The secret to sticking to that sweet spot for stuff is to make sure that your things fit easily and comfortably in their allocated container. This is about recognizing the actual physical limitations of your spaces. Combine this with Marie Kondo’s joy filter and keep only the things that give you joy and fit easily and comfortably into their allocated container. Then you’ll be a very happy camper! 

And, if like me, you tend to find any recommendation as a restriction on your freedom and self-expression, then you’ll benefit from Scott Sonenshein’s book, Stretch. In the book, Sonenshein describes how companies with financial constraints tend to be more successful in the long run than the companies that have been given nearly unlimited infusions of cash. Why? Wouldn’t the companies with more cash on hand be better off? Apparently not. The leaner companies had to become more resourceful and creative and get more done with less, making them better, more resilient companies. We actually do better with some limitations and are happier with them than without. Not only that, but it forces us to develop the quality of resourcefulness, which is a good thing!

What about the happy sweet spot for goals?

Can you set too many goals and have so many projects that you end up spreading yourself too thin, getting overworked and stressed? Yes, and for that look no further than Leo Babatua’s book, The Power of Less. He recommends you put a numeric limit on goals and projects in order to be more effective and happier. You get one big goal (i.e., one that takes between six months to a year to complete) and up to three smaller projects with the proviso that one of the three projects is supporting your big goal.
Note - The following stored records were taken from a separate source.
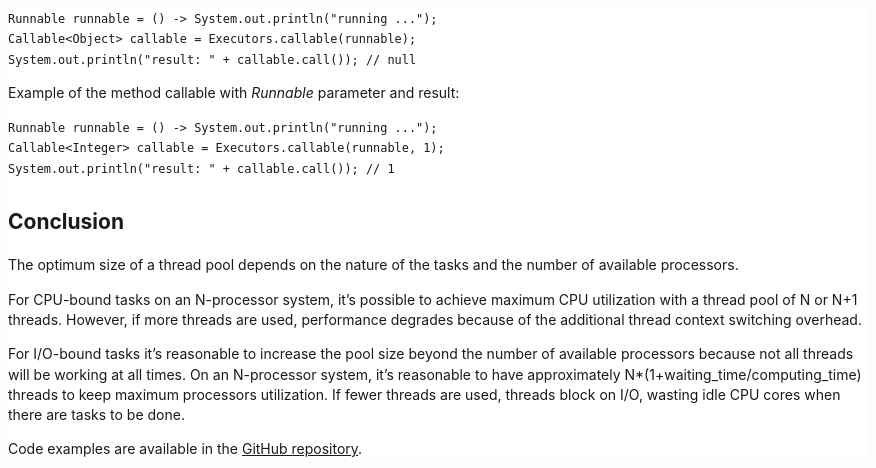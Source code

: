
 ```
Runnable runnable = () -> System.out.println("running ...");
Callable<Object> callable = Executors.callable(runnable);
System.out.println("result: " + callable.call()); // null
```

Example of the method callable with _Runnable_ parameter and result:

```
Runnable runnable = () -> System.out.println("running ...");
Callable<Integer> callable = Executors.callable(runnable, 1);
System.out.println("result: " + callable.call()); // 1
```

## Conclusion

The optimum size of a thread pool depends on the nature of the tasks and the number of available processors. 

For CPU-bound tasks on an N-processor system, it’s possible to achieve maximum CPU utilization with a thread pool of N or N+1 threads. However, if more threads are used, performance degrades because of the additional thread context switching overhead. 

For I/O-bound tasks it’s reasonable to increase the pool size beyond the number of available processors because not all threads will be working at all times. On an N-processor system, it’s reasonable to have approximately N*(1+waiting_time/computing_time) threads to keep maximum processors utilization. If fewer threads are used, threads block on I/O, wasting idle CPU cores when there are tasks to be done.

Code examples are available in the [GitHub repository](https://github.com/aliakh/demo-java-concurrency-parallelism/tree/master/src/main/java/demo/part11_executors).	
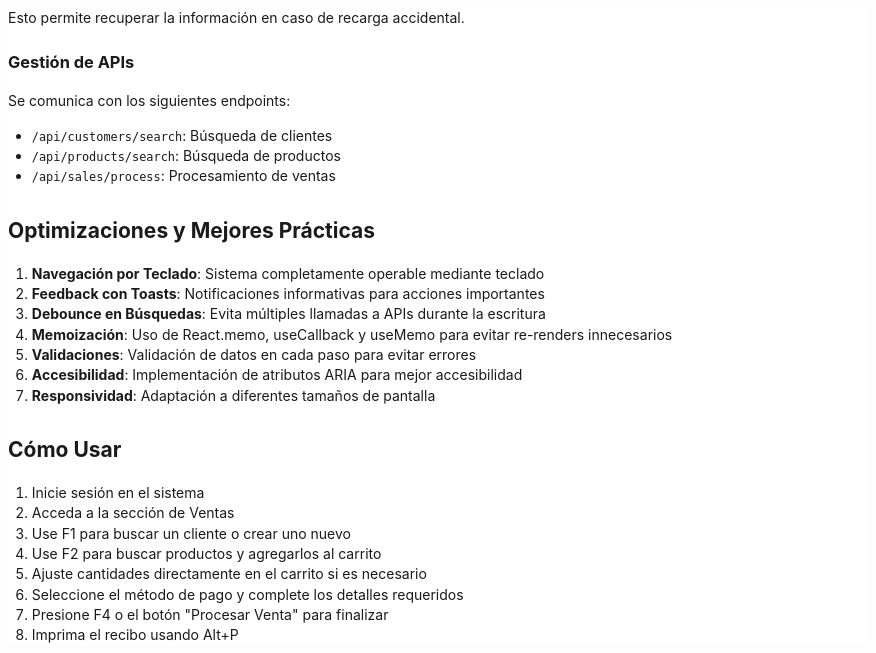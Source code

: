 Esto permite recuperar la información en caso de recarga accidental.

### Gestión de APIs
Se comunica con los siguientes endpoints:
- `/api/customers/search`: Búsqueda de clientes
- `/api/products/search`: Búsqueda de productos
- `/api/sales/process`: Procesamiento de ventas

## Optimizaciones y Mejores Prácticas

1. **Navegación por Teclado**: Sistema completamente operable mediante teclado
2. **Feedback con Toasts**: Notificaciones informativas para acciones importantes
3. **Debounce en Búsquedas**: Evita múltiples llamadas a APIs durante la escritura
4. **Memoización**: Uso de React.memo, useCallback y useMemo para evitar re-renders innecesarios
5. **Validaciones**: Validación de datos en cada paso para evitar errores
6. **Accesibilidad**: Implementación de atributos ARIA para mejor accesibilidad
7. **Responsividad**: Adaptación a diferentes tamaños de pantalla

## Cómo Usar

1. Inicie sesión en el sistema
2. Acceda a la sección de Ventas
3. Use F1 para buscar un cliente o crear uno nuevo
4. Use F2 para buscar productos y agregarlos al carrito
5. Ajuste cantidades directamente en el carrito si es necesario
6. Seleccione el método de pago y complete los detalles requeridos
7. Presione F4 o el botón "Procesar Venta" para finalizar
8. Imprima el recibo usando Alt+P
Writing a book might take a year. A smaller goal would be writing a chapter, which might take a few weeks. I could have the big goal of writing a book, and three projects, such as 1. Write the outline; 2. Repaint the bathroom; and 3. Plan a holiday. You can have a long list of projects and goals for the future, but never focus or work on more than three at a time or you’ll run the risk of overwhelm, distraction and floundering. Good advice, even for the born multi-taskers. 

Life Coaching homework:
Take a few minutes to consider these areas in your own life. Where do you on fall on the spectrum? Is lack the problem or have you slid past the point of perfection into the land of diminishing returns?